Makes 16
Prep 3 mins
Cooking Time 40 mins
Ingredients
1 carrot
1 small zucchini
6 mushrooms
1 small onion
2-3 stalks fresh thyme (leaves only)
2-3 stalks of parsley
1 small clove garlic
1 heaped tablespoon of breadcrumbs
500g chicken mince
4 sheets of puff pastry
2 eggs
Salt 1 teaspoon
Pepper (1/2 teaspoons)
20g butter
20g olive oil
Season seeds to garnish
Method
- To a food processor, add the carrot, zucchini, garlic, leek, thyme and parsley
- Blitz until finely grated
- Heat a fry pan on medium/heat along with the butter and olive oil. Add in the veggies with a sprinkle of salt. Cook for 10 minutes or until the vegetables have softened.
- Allow to cool
- Pre-Heat oven to 200 deg celcuis
- In a large bowl add vegetable mixture to chicken mince, breadcrumbs and a beaten egg. Season with salt & pepper and combine.

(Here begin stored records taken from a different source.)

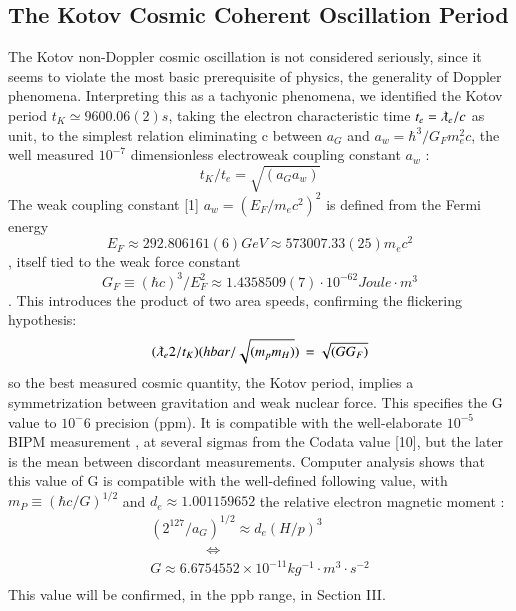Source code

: \documentclass[twoside,draft]{article}
\begin{document}
\begin{sloppypar}
{\subsection{The Kotov Cosmic Coherent Oscillation Period}

The Kotov non-Doppler cosmic oscillation \cite{Lyuty} is not considered seriously, since it seems to
violate the most basic prerequisite of physics, the generality of Doppler phenomena. Interpreting
this as a tachyonic phenomena, we identified the Kotov period $t_{K} \simeq 9600.06(2) s$, taking the electron
characteristic time $t_{e} = \lambdabar_{e} /c$ as unit, to the simplest relation eliminating c between $a_{G}$ and $a_{w}=
\hbar^{3} /G_{F} m_{e}^{2} c$, the well measured $10^{-7}$ dimensionless electroweak coupling constant $a_{w}$ :
\begin{equation}
t_{K} / t_{e} = \sqrt{(a_{G} a_{w})}
\end{equation}
The weak coupling constant [1] $a_{w} = (E_{F} /m_{e} c^{2} )^{2}$ is defined from the Fermi energy 
\begin{equation}
E_{F} \approx 292.806161(6) GeV \approx 573007.33(25) m_{e} c^{2}
\end{equation}, itself tied to the weak force constant 
\begin{equation}
G_{F} \equiv (\hbar c)^{3} /E_{F}^{2} \approx
1.4358509(7) \cdot 10^{-62} Joule \cdot m^{3}
\end{equation}
\cite{Pdc}. This introduces the product of two area speeds, confirming the
flickering hypothesis:
\begin{equation}
(\lambdabar_{e} 2/t_{K} )(hbar/\sqrt{(m_{p} m_{H})})\, = \sqrt{(GG_{F})}
\end{equation}
so the best measured cosmic quantity, the Kotov period, implies a symmetrization between
gravitation and weak nuclear force. This specifies the G value to $10^-{6}$ precision (ppm). It is
compatible with the well-elaborate $10^{-5}$ BIPM measurement \cite{Quinn}, at several sigmas from the Codata
value [10], but the later is the mean between discordant measurements.
Computer analysis shows that this value of G is compatible with the well-defined following
value, with $m_{P} \equiv (\hbar c/G)^{1/2}$ and $d_{e} \approx 1.001159652$ the relative electron magnetic moment :
$$\begin{array}{ll}
(2^{127} /a_{G} )^{1/2} \approx d_{e} (H/p)^{3} \\
\qquad  \qquad \Leftrightarrow \\
G \approx 6.6754552 \times 10^{-11} kg^{-1} \cdot m^{3} \cdot s^{-2} \\
\end{array}$$
This value will be confirmed, in the ppb range, in Section III.

}
\end{sloppypar}
\end{document}
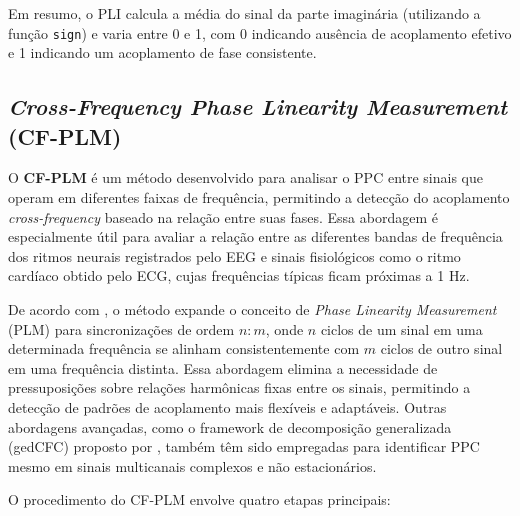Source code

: Em resumo, o PLI calcula a média do sinal da parte imaginária (utilizando a função \texttt{sign}) e varia entre 0 e 1, com 0 indicando ausência de acoplamento efetivo e 1 indicando um acoplamento de fase consistente.

\subsection{\textit{Cross-Frequency Phase Linearity Measurement} (CF-PLM)}
O \textbf{CF-PLM} é um método desenvolvido para analisar o PPC entre sinais que operam em diferentes faixas de frequência, permitindo a detecção do acoplamento \textit{cross-frequency} baseado na relação entre suas fases. Essa abordagem é especialmente útil para avaliar a relação entre as diferentes bandas de frequência dos ritmos neurais registrados pelo EEG e sinais fisiológicos como o ritmo cardíaco obtido pelo ECG, cujas frequências típicas ficam próximas a 1 Hz.

De acordo com , o método expande o conceito de \textit{Phase Linearity Measurement} (PLM) para sincronizações de ordem \(n:m\), onde \(n\) ciclos de um sinal em uma determinada frequência se alinham consistentemente com \(m\) ciclos de outro sinal em uma frequência distinta. Essa abordagem elimina a necessidade de pressuposições sobre relações harmônicas fixas entre os sinais, permitindo a detecção de padrões de acoplamento mais flexíveis e adaptáveis. Outras abordagens avançadas, como o framework de decomposição generalizada (gedCFC) proposto por , também têm sido empregadas para identificar PPC mesmo em sinais multicanais complexos e não estacionários.

O procedimento do CF-PLM envolve quatro etapas principais:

- Pre-Heat oven to 200 deg Celsius
- Beat an egg to create a wash for the pastry
- Thaw out the pastry sheets. Cut in half and place chicken mince in the centre from one end of the pastry to the other. Fold the pastry to close and use a fork to press down and seal.
- Brush with egg wash. Sprinkle each roll with sesame seeds. Cut the roll in half.
- Place sausage rolls lined tray and bake for half hour an hour or until pastry is golden.
- Place and any uncooked sausage rolls on a tray. Freeze. When frozen remove and place in a zip lock bag in the freezer.